# **English-Russian Translator**

## **Introduction**

In today's interconnected world, effective language translation plays a crucial role in breaking down communication barriers and enabling cross-cultural understanding. An automated translation system can facilitate seamless interactions, enhance information dissemination, and support users in understanding content in their preferred language.

For this project, I have chosen to fine-tune a pretrained model found on https://huggingface.co/tasks/translation that enables accurate and contextually relevant translation from English to Russian. The goal is to enhance the accessibility of information across language barriers and improve communication between users who speak different languages.

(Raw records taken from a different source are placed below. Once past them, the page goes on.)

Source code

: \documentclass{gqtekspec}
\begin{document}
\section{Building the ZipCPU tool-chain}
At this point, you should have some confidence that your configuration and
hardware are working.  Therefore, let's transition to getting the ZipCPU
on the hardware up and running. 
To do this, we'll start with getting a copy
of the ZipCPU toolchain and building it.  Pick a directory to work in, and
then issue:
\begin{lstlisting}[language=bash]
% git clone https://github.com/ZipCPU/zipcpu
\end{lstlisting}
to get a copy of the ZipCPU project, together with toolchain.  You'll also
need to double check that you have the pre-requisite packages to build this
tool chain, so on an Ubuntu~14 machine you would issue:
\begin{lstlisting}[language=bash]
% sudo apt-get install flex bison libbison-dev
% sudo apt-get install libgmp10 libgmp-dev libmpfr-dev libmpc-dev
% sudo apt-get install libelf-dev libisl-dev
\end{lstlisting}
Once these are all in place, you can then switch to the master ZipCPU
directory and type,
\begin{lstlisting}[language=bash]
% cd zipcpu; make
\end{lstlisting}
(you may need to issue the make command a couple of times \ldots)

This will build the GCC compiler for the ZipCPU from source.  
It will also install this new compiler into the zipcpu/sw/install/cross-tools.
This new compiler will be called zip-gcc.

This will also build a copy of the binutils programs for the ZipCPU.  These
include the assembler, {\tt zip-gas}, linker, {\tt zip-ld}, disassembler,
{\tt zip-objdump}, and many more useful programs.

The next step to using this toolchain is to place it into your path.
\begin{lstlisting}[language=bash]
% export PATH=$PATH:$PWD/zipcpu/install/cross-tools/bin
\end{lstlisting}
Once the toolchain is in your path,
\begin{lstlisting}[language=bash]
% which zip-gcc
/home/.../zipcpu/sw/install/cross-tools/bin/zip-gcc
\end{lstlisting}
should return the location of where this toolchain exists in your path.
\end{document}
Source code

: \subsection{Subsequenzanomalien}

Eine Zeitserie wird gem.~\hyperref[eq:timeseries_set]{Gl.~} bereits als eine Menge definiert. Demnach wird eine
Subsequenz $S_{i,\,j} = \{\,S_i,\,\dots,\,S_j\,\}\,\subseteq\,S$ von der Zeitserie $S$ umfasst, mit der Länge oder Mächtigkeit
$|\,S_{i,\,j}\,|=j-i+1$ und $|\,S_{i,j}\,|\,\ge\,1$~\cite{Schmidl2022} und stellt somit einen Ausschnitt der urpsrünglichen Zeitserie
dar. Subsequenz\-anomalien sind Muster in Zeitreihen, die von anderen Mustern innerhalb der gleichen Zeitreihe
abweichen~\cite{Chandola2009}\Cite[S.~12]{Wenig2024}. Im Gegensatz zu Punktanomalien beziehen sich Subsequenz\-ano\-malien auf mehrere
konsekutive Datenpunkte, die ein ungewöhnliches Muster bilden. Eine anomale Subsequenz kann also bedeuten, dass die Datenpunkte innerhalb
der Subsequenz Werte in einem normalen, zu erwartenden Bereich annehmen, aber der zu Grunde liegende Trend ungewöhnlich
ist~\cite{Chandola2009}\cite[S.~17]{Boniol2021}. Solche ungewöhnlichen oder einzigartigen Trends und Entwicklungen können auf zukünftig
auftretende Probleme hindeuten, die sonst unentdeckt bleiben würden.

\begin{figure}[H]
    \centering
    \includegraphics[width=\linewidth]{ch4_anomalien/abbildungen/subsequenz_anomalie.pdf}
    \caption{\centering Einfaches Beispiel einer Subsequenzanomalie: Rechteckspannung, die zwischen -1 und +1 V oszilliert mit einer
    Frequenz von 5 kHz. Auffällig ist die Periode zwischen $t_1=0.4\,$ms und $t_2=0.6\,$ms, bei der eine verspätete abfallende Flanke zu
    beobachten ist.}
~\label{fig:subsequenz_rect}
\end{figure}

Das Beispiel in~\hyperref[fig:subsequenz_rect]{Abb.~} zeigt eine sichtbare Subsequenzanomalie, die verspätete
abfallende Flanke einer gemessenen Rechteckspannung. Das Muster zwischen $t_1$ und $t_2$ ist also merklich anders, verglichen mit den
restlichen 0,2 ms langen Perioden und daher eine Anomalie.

Utilizing a pretrained model offers substantial advantages. It diminishes computational expenses, lessens your environmental impact, and grants you access to cutting-edge models without the need to initiate training from the ground up. Transformers offer an array of thousands of pretrained models catering to various tasks. Upon employing a pretrained model, you fine-tune it using a dataset tailored to your specific task, a technique recognized as fine-tuning, which wields remarkable training prowess.

The model has been trained on a dataset sourced from Hugging Face, encompassing pairs of concise English and Russian sentences.

In [12]:
# Load the dataset
from datasets import load_dataset

raw_datasets = load_dataset("kde4", lang1="en", lang2="ru")

Downloading builder script:   0%|          | 0.00/4.25k [00:00<?, ?B/s]

Downloading metadata:   0%|          | 0.00/8.45k [00:00<?, ?B/s]

Downloading readme:   0%|          | 0.00/5.10k [00:00<?, ?B/s]

Downloading data:   0%|          | 0.00/6.16M [00:00<?, ?B/s]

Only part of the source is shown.